The Invite: Marriage as Slow Disaster
Olivia Wilde's The Invite is a dinner party film that remembers what Edward Albee understood: that marriage is where civility dies in real time. Written by Rashida Jones and Will McCormack, the film channels that specific claustrophobia—social pretense maintained only until alcohol and proximity fracture it.
The setup is ancient dramatic territory. A couple whose marriage has calcified invites friends over. They attempt to impress through food while their own relationship deteriorates into accusation delivered through silence. When new neighbors arrive—physically beautiful, unencumbered, comfortable in their own bodies—they become mirrors. The hosts watch people who haven't surrendered to compromise and feel what they've sacrificed in exchange for stability.
The Invite gains traction from Wilde's refusal to permit easy targets. The neighbors aren't villainous. They're simply free in ways the hosts have forgotten how to be. Their ease makes the hosts' dysfunction visible. The real subject isn't their arrival but what that arrival reveals about accommodation with less than you deserve.

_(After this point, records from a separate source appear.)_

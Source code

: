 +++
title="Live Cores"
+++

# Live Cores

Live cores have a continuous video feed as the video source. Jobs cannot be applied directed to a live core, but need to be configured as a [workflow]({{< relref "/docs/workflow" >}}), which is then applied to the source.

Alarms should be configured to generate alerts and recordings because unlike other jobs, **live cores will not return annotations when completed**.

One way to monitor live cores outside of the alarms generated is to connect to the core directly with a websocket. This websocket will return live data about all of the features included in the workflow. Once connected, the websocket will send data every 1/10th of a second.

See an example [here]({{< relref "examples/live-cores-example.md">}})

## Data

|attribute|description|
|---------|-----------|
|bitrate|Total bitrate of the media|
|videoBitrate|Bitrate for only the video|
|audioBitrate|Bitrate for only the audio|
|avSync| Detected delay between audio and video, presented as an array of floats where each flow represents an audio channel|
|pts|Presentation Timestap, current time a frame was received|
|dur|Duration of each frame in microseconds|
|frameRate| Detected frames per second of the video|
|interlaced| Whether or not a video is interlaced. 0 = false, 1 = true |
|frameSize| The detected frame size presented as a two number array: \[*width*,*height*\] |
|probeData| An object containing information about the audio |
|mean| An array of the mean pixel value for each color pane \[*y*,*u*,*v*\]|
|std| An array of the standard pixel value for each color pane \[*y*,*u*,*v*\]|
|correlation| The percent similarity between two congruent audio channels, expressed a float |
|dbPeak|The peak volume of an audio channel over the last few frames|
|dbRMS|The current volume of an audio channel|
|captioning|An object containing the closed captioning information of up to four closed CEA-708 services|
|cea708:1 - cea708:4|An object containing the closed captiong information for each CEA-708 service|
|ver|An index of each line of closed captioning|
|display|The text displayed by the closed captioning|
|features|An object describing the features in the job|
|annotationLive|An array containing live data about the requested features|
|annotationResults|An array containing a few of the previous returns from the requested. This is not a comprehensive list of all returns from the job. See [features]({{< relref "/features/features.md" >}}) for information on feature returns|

Seth Rogen abandons comedy entirely. His portrayal of the husband—a man smart enough to see his marriage's failure but too exhausted to change it—carries specific tragedy. He makes the character pathetic without winking. No deflection. Just genuine vulnerability. Penélope Cruz brings contempt barely concealed beneath sophistication. Her scenes with Edward Norton crackle with ambiguous tension: is she attracted to him, or just nostalgic for being desired? Wilde leaves that suspended.
Adam Newport-Berra's cinematography grows more intrusive as the evening progresses. Early scenes maintain visual restraint. By night's end, the camera moves close and intimate, as though the footage has lost the propriety that social gathering demands. Framing itself becomes confession.
Wilde trusts her actors and her dialogue. Conversations breathe. Comedy emerges from behavior rather than setup. The dinner becomes philosophical argument—different visions of what life should be, what marriage should provide, what freedom costs. Everyone articulates genuine positions. No one is simply wrong.
The Invite works because it refuses moral clarity or easy sentiment. It's a film about the particular devastation of recognizing that the person you promised to spend your life with has become a stranger you've become expert at deceiving. By evening's end, that recognition has nowhere left to hide.